Resilience is a psychological concept that describes an individual’s ability to bounce back from, to find a way to overcome challenges that they face. Every individual differs in degree of resilience and this seems to be a trait that we are born with. Over time, life challenges our resilience and when our ability to bounce back is overwhelmed, a variety of physical and emotional stress responses may occur, in essence creating symptoms that impair functioning. When illness or injury severe enough to require inpatient rehabilitation does occur, our resiliency is challenged. To enhance resiliency in the face of loss, there are strategies we use including education and training that returns a sense of competence and control; changing how and what we think about our selves and our future; learning to become aware of and manage emotions and emotional responses; develop new coping skills that are adaptive rather than self defeating or self destructive.

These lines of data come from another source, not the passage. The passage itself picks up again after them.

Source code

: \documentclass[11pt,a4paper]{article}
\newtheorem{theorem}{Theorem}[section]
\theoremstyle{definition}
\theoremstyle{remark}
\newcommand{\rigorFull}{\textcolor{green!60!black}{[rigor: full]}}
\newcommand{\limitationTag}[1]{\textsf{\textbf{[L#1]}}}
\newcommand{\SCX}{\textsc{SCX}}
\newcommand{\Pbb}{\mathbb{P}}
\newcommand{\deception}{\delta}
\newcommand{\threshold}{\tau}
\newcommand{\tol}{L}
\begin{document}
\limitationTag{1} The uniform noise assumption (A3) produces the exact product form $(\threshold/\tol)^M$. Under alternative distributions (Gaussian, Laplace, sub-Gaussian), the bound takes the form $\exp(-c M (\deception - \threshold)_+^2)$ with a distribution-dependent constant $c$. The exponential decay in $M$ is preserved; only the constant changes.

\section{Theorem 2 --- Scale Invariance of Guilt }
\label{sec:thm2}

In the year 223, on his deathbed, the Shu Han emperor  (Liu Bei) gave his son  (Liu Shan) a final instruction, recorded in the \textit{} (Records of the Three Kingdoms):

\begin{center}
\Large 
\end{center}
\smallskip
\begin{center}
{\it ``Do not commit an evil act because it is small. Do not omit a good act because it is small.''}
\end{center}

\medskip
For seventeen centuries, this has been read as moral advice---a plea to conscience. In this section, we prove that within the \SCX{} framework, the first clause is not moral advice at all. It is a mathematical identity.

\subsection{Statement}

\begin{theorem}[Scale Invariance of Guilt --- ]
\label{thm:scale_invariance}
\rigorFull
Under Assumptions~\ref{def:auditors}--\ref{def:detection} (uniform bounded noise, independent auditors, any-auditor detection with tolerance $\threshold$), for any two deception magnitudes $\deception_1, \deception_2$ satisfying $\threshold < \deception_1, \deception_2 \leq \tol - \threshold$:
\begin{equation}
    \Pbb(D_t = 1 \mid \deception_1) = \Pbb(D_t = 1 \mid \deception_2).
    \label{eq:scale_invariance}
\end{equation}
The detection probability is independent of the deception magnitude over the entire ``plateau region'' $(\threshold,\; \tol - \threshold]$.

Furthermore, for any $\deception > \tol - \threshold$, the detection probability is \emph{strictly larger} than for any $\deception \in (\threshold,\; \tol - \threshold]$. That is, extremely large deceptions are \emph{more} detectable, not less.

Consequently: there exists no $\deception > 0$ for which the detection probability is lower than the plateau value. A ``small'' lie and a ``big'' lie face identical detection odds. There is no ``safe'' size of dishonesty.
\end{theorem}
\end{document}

When psychological symptoms interfere with recovery during rehabilitation, counseling or psychotherapy and medications may be necessary in order to allow the person to make use of their innate resiliency.

The Ending

The truth is, illness, trauma and rehabilitation don’t take time off for the holiday season, the start of a new year, or any other time. The issues faced by patients, their families and the dedicated people who provide the medical rehabilitation don’t change from month to month or year to year. No matter how traumatized, how much pain or how permanent disability may be, perspective, gratitude and resilience must eventually be part of the recovery picture. We at Helen Hayes Hospital understand disability and we understand rehabilitation. We most definitely understand what our patients and their loved ones face. We want more than anything to see our patients’ become as well and as functional as they can become. Each day, we share our knowledge, our experience and our commitment to your rehabilitation with you. Your perspective, capacity for gratitude and resilience will provide the gas to make your recovery engine go.

I wish you all a happy and healthy 2014.